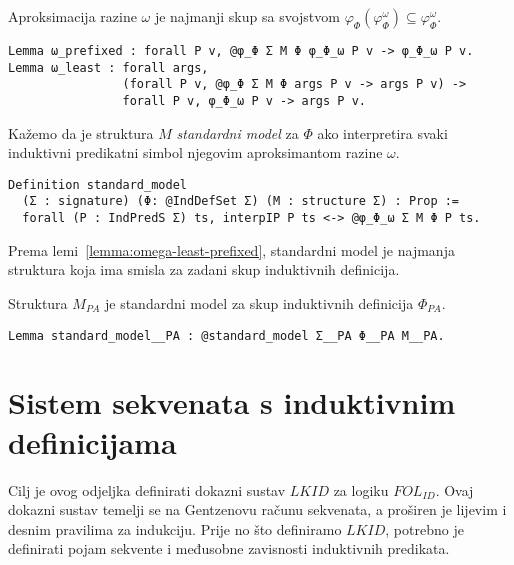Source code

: \begin{lemma}\label{lemma:omega-least-prefixed}
  Aproksimacija razine \(\omega\) je najmanji skup sa svojstvom \(\varphi_{\Phi}(\varphi_{\Phi}^{\omega}) \subseteq \varphi_{\Phi}^{\omega}\).
\begin{verbatim}
Lemma ω_prefixed : forall P v, @φ_Φ Σ M Φ φ_Φ_ω P v -> φ_Φ_ω P v.
Lemma ω_least : forall args,
                (forall P v, @φ_Φ Σ M Φ args P v -> args P v) ->
                forall P v, φ_Φ_ω P v -> args P v.
\end{verbatim}
\end{lemma}

\begin{definition}
  Kažemo da je struktura \(M\) \textit{standardni model} za \(\Phi\) ako
  interpretira svaki induktivni predikatni simbol njegovim aproksimantom razine \(\omega\).
\begin{verbatim}
Definition standard_model
  (Σ : signature) (Φ: @IndDefSet Σ) (M : structure Σ) : Prop :=
  forall (P : IndPredS Σ) ts, interpIP P ts <-> @φ_Φ_ω Σ M Φ P ts.
\end{verbatim}
\end{definition}
\noindent Prema lemi~\ref{lemma:omega-least-prefixed}, standardni model je
najmanja struktura koja ima smisla za zadani skup induktivnih definicija.

\begin{proposition}
  Struktura \(M_{\mathit{PA}}\) je standardni model za skup induktivnih definicija \(\Phi_{\mathit{PA}}\).
\begin{verbatim}
Lemma standard_model__PA : @standard_model Σ__PA Φ__PA M__PA.
\end{verbatim}
\end{proposition}


\section{Sistem sekvenata s induktivnim definicijama}\label{sec:sistem-sekvenata}
Cilj je ovog odjeljka definirati dokazni sustav \(\mathit{LKID}\) za logiku \(\mathit{FOL_{ID}}\).
Ovaj dokazni sustav temelji se na Gentzenovu računu sekvenata, a proširen je lijevim i desnim pravilima za indukciju.
Prije no što definiramo \(\mathit{LKID}\), potrebno je definirati pojam sekvente i međusobne zavisnosti induktivnih predikata.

========

*What is being asked*
Write out, word for word, the lines from the one containing "interpretira svaki induktivni" through the end of the records, with no other lines.

*Result for this exercise*
  interpretira svaki induktivni predikatni simbol njegovim aproksimantom razine \(\omega\).
\begin{verbatim}
Definition standard_model
  (Σ : signature) (Φ: @IndDefSet Σ) (M : structure Σ) : Prop :=
  forall (P : IndPredS Σ) ts, interpIP P ts <-> @φ_Φ_ω Σ M Φ P ts.
\end{verbatim}
\end{definition}
\noindent Prema lemi~\ref{lemma:omega-least-prefixed}, standardni model je
najmanja struktura koja ima smisla za zadani skup induktivnih definicija.

\begin{proposition}
  Struktura \(M_{\mathit{PA}}\) je standardni model za skup induktivnih definicija \(\Phi_{\mathit{PA}}\).
\begin{verbatim}
Lemma standard_model__PA : @standard_model Σ__PA Φ__PA M__PA.
\end{verbatim}
\end{proposition}


\section{Sistem sekvenata s induktivnim definicijama}\label{sec:sistem-sekvenata}
Cilj je ovog odjeljka definirati dokazni sustav \(\mathit{LKID}\) za logiku \(\mathit{FOL_{ID}}\).
Ovaj dokazni sustav temelji se na Gentzenovu računu sekvenata, a proširen je lijevim i desnim pravilima za indukciju.
Prije no što definiramo \(\mathit{LKID}\), potrebno je definirati pojam sekvente i međusobne zavisnosti induktivnih predikata.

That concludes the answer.